*** Opening PROVIDED MATERIAL ***
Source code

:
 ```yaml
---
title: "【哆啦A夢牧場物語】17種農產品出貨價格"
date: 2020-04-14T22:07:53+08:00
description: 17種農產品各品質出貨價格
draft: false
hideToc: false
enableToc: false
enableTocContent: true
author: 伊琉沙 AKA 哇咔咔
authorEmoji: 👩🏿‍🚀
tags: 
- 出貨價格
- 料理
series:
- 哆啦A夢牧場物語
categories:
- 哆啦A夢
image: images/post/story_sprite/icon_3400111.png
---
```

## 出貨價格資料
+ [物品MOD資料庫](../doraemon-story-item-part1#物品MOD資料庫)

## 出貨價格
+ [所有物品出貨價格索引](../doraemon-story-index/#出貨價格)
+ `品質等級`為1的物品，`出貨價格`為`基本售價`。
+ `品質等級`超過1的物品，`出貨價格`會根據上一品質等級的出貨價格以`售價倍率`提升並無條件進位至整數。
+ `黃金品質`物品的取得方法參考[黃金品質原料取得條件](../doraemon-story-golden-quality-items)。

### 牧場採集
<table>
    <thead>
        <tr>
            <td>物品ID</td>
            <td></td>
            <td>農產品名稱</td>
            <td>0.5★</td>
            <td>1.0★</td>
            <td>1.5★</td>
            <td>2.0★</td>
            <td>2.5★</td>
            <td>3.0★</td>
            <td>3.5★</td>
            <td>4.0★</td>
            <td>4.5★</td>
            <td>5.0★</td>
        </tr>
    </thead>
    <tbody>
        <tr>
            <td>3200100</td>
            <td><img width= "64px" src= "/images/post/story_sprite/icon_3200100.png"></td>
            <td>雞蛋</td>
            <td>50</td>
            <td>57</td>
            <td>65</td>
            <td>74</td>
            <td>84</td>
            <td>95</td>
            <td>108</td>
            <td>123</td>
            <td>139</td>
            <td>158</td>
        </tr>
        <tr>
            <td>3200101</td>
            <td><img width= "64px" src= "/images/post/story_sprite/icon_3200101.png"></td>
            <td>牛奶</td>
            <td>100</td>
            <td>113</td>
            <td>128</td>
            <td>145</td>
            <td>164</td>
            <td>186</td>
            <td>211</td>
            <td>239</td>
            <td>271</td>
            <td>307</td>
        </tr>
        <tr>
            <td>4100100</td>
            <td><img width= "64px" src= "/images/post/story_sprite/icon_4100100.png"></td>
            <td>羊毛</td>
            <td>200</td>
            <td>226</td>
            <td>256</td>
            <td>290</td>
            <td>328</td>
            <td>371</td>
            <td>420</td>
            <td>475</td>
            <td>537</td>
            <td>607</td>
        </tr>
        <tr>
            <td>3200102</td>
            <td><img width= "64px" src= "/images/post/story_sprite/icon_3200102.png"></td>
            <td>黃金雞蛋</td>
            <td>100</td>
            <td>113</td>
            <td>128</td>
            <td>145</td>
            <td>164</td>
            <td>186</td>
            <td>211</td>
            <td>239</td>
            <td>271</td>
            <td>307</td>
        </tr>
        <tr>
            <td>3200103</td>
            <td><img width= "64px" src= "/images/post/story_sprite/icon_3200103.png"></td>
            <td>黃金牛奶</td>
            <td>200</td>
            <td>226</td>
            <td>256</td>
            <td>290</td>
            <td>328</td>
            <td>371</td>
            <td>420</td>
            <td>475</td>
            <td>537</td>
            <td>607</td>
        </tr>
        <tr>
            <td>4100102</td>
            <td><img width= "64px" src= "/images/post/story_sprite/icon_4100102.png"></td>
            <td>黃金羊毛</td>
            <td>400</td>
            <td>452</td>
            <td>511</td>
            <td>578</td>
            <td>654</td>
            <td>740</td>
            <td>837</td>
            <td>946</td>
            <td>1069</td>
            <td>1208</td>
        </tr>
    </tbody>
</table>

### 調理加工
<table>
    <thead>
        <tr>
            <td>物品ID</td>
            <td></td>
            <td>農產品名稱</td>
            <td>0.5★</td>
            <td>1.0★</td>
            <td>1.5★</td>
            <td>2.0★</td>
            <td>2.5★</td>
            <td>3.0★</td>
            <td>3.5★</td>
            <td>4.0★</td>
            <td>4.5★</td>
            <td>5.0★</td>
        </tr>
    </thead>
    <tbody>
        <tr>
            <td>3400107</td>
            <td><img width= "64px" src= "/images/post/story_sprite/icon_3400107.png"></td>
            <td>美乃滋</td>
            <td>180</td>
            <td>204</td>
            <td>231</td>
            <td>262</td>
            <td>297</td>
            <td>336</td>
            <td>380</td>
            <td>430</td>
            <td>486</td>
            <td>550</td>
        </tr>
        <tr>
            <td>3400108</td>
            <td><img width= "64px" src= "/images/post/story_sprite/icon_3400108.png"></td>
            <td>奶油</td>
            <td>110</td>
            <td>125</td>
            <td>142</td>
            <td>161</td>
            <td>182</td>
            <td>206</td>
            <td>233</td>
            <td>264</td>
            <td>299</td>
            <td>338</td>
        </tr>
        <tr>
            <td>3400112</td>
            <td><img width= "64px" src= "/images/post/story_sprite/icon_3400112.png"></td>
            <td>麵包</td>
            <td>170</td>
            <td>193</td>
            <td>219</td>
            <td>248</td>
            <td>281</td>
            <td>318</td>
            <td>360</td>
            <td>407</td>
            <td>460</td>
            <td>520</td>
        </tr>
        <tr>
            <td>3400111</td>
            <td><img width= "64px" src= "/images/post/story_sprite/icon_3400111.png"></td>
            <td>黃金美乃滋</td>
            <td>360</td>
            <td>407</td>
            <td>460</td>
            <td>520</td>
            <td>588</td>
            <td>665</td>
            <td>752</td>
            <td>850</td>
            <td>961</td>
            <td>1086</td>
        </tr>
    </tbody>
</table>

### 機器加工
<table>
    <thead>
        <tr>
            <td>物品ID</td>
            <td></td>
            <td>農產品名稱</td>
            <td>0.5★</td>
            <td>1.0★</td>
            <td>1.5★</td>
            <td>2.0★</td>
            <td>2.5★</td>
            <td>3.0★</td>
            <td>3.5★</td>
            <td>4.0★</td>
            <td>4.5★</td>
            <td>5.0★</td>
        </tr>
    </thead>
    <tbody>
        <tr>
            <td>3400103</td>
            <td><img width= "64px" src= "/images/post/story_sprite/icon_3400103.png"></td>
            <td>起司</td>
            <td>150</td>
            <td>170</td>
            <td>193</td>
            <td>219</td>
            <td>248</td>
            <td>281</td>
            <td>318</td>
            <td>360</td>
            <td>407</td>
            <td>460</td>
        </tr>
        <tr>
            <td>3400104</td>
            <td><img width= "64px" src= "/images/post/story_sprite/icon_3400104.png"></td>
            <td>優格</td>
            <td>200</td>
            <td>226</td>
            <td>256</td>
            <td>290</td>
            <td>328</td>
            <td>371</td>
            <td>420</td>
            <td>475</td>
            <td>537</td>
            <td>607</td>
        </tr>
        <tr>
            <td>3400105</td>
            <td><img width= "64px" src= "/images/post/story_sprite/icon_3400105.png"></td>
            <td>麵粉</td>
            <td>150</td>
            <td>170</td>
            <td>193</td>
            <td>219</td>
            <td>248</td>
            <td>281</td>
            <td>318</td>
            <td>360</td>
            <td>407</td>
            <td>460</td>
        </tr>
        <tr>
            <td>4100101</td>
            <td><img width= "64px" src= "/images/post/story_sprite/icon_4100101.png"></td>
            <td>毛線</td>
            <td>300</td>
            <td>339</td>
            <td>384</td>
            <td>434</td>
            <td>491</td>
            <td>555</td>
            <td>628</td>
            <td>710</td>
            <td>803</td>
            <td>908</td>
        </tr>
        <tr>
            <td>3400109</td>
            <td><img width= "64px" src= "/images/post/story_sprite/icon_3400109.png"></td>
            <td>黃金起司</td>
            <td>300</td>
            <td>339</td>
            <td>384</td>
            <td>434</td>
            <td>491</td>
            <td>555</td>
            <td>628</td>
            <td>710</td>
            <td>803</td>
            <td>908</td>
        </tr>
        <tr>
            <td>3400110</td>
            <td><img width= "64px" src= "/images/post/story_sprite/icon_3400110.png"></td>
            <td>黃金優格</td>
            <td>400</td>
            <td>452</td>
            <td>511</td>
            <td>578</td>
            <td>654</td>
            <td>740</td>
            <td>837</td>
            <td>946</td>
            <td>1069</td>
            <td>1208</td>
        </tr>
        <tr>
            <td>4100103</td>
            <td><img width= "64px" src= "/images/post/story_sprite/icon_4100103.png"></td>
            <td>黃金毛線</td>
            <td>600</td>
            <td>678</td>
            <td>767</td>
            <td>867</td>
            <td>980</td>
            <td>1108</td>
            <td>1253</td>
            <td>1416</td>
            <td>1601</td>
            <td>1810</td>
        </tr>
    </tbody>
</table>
*** Closing PROVIDED MATERIAL ***
TASK TO COMPLETE - Using the material above, transcribe exactly the lines from the line with "<td>380</td>" to the line with "<td>299</td>"; both count, and nothing else goes in.

SOLUTION -
            <td>380</td>
            <td>430</td>
            <td>486</td>
            <td>550</td>
        </tr>
        <tr>
            <td>3400108</td>
            <td><img width= "64px" src= "/images/post/story_sprite/icon_3400108.png"></td>
            <td>奶油</td>
            <td>110</td>
            <td>125</td>
            <td>142</td>
            <td>161</td>
            <td>182</td>
            <td>206</td>
            <td>233</td>
            <td>264</td>
            <td>299</td>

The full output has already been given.